Matt Mahoney
mmahoney@cs.fit.edu
Florida Tech, CS Dept.
May 11, 2000
An obvious source of text is the web. It is up to date, but does not solve the representation problem. In order to sample web pages randomly, it is necessary to obtain a complete list of them. The only way to do this is with a spider or web crawler, the technique used by search engines to build an index, and this requires enormous computational resources and network bandwidth. Furthermore, even the best search engines only index about a third of the web. (Peterson, 1998). It might be possible to use search engines to sample the web by entering every word in the dictionary and using whatever pages are returned, but this fails to weight the corpus in favor of the most common words, and we don't know which words are the most common without a representative sample to begin with.
With USENET, it is easy to obtain a complete list of available posts from a news server, thus obtaining text covering an extensive range of topics.

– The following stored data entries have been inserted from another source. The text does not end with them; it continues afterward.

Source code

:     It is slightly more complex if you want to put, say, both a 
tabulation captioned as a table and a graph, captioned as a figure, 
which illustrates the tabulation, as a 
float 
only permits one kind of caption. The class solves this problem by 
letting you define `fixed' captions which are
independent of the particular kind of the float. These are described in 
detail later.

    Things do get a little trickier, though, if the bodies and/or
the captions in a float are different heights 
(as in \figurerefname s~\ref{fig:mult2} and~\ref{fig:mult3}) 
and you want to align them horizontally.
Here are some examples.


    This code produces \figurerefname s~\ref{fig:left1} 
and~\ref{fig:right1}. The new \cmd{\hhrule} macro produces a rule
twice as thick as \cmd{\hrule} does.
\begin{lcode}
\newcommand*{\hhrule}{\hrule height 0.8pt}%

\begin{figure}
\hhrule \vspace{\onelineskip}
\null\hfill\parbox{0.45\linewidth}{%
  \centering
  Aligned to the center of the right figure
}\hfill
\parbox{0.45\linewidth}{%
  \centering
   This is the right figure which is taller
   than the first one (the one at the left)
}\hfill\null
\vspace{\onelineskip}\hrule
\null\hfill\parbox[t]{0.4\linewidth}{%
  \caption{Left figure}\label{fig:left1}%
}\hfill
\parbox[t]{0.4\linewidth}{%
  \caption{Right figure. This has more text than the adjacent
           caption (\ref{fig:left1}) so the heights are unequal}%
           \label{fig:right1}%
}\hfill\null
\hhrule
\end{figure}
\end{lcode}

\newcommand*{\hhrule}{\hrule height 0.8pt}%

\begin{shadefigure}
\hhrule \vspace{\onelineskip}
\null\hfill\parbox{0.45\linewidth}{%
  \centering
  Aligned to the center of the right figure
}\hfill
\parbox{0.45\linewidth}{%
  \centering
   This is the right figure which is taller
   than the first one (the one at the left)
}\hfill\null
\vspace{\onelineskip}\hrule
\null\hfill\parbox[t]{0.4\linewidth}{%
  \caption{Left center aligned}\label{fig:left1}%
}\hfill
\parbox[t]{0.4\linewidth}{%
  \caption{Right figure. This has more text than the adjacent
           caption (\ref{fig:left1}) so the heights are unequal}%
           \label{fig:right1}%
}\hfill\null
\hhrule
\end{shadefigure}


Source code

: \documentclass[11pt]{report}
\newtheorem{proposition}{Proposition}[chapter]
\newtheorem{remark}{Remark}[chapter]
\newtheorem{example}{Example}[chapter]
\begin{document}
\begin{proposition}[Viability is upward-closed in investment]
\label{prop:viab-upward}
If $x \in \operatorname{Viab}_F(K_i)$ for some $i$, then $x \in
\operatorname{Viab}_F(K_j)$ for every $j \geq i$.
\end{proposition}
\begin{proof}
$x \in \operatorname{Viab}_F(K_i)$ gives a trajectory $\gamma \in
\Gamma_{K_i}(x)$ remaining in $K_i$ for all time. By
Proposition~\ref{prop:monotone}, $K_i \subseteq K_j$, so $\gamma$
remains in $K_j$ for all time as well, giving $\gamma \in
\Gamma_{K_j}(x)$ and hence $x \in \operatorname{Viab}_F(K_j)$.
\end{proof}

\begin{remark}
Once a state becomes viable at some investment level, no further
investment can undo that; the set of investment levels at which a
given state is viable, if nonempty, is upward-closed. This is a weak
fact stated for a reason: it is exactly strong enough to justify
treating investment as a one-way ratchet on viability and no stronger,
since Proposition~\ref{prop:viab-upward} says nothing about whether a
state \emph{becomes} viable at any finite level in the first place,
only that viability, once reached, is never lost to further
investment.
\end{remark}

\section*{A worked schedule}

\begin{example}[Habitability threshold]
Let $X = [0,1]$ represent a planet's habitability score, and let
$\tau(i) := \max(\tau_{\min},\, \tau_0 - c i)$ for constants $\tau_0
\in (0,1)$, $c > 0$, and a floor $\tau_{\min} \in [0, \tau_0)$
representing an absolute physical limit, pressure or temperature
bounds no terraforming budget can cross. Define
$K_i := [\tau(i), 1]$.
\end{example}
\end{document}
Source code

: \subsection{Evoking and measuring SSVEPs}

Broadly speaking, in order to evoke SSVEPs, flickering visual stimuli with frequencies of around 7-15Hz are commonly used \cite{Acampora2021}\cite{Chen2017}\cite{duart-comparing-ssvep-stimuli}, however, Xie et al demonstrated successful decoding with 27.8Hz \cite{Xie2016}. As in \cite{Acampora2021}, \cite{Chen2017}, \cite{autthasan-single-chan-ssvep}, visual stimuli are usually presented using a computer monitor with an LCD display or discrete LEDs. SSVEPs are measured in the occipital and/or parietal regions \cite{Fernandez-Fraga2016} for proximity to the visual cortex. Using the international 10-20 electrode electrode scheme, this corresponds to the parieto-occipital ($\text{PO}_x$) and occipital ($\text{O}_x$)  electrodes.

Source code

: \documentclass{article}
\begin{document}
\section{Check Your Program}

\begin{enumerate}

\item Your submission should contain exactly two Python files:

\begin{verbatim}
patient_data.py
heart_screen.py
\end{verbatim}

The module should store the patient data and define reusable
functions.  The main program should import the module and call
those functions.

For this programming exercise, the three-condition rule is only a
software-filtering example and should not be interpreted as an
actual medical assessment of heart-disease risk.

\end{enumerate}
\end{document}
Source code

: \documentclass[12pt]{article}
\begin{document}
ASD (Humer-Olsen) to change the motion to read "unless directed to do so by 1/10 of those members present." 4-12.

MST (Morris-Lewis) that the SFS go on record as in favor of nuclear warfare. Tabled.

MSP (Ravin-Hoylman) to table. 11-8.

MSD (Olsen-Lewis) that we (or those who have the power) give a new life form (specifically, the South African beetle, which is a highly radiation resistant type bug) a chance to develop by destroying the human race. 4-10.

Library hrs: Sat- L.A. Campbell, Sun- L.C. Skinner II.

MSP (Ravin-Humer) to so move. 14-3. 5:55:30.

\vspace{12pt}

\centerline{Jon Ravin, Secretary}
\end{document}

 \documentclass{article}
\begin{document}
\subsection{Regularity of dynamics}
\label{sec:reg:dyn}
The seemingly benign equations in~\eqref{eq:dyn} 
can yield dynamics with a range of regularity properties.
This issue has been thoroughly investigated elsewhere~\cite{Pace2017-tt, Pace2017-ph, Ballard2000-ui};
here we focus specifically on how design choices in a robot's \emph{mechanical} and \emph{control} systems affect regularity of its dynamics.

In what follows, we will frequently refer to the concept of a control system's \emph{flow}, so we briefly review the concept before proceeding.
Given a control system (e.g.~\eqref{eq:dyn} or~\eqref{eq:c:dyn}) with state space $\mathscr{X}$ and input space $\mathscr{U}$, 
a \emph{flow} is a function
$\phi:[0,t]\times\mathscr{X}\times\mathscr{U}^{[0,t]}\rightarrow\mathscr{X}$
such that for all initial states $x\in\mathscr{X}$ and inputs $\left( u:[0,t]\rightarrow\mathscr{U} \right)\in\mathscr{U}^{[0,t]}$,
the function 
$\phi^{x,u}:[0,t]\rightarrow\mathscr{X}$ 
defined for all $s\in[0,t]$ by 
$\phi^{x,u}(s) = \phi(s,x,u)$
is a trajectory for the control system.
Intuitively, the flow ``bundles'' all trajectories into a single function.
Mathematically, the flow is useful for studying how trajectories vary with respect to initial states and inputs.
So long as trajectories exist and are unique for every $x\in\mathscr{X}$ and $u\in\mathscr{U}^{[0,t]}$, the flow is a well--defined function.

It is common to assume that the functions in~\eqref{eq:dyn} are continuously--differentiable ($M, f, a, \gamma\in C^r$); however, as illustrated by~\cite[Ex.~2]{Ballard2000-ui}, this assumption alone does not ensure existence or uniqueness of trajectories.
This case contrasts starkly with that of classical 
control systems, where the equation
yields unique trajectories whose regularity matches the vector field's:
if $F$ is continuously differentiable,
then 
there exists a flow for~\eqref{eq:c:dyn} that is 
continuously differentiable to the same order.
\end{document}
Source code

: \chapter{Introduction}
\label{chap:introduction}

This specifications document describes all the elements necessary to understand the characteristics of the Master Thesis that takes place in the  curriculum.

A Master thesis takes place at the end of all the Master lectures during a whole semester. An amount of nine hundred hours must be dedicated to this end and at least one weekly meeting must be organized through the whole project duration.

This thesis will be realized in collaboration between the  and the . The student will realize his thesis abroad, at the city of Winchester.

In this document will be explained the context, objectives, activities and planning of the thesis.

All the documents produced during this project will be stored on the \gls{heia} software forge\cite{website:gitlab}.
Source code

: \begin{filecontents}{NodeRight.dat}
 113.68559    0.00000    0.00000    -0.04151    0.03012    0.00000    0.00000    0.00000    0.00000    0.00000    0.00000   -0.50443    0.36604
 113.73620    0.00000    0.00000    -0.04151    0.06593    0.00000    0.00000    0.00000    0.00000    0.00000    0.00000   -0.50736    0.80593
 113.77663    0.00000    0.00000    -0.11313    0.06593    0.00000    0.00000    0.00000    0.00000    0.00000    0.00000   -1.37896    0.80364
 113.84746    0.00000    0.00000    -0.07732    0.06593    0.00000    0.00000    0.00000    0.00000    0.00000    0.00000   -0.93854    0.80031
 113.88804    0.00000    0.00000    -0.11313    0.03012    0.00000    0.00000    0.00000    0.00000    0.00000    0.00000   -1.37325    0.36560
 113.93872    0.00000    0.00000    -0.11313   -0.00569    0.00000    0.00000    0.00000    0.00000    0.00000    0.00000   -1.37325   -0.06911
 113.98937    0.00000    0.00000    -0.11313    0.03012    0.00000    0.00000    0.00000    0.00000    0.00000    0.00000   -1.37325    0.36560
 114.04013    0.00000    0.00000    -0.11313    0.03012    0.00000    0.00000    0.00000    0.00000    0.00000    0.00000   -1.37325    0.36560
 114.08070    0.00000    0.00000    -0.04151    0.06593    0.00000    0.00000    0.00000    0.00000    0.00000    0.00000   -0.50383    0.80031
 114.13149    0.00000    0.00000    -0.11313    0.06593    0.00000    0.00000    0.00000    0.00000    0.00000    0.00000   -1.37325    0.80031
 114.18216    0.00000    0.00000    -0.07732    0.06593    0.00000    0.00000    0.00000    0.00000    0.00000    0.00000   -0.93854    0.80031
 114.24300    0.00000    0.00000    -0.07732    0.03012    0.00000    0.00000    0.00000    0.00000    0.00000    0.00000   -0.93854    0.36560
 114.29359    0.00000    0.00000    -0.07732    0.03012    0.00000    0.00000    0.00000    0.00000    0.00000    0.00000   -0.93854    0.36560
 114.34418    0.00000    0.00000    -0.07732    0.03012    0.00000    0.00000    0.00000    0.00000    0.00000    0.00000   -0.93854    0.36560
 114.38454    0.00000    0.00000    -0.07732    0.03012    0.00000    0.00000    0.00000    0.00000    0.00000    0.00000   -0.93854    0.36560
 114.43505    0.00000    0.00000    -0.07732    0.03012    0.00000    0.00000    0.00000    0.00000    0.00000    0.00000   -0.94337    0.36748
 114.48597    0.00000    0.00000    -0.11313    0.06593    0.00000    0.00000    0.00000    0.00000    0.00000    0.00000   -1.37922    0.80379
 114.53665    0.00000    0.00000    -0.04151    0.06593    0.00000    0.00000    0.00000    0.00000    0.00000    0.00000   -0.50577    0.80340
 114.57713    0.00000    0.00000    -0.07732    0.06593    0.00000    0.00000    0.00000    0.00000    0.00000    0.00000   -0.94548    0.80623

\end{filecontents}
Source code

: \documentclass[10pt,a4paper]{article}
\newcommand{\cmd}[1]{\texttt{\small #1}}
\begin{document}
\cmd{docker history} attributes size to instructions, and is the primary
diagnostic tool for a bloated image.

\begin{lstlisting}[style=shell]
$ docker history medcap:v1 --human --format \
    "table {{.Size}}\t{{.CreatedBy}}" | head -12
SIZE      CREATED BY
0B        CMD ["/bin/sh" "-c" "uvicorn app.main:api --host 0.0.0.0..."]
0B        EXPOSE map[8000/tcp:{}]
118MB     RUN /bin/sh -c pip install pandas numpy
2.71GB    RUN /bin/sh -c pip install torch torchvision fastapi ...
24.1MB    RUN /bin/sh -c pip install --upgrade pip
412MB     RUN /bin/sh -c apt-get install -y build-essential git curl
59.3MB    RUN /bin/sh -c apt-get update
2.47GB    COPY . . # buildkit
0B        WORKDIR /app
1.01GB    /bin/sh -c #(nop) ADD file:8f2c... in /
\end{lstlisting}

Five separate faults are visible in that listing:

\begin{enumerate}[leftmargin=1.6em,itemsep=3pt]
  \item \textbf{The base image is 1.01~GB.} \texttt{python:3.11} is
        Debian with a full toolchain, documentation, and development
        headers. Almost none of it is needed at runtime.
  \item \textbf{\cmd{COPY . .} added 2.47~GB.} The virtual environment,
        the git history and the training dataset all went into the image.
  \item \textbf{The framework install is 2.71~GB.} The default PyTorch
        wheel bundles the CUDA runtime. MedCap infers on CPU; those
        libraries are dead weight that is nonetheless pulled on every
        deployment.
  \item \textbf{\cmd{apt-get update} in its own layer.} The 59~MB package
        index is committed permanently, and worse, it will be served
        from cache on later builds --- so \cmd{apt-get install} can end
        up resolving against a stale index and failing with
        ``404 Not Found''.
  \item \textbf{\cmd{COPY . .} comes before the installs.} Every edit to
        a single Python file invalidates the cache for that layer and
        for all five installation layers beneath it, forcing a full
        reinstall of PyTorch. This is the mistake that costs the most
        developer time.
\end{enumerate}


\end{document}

It is true that such text is of lower quality than professionally written material; it is full of opinions, personal attacks, obscenities, spam (inappropriate advertising), misspellings, typographical errors, etc. However, this is the way ordinary people write. It is a cross section of the language as used by the general population (at least those with access to computers, which would be the audience that an AI application developer would want to target).
In section 2, I describe some of the properties of the USENET database. In 3, I describe a method of separating English text from foreign languages and non-text data such as images. In 4, I describe the results of this filtering on USENET.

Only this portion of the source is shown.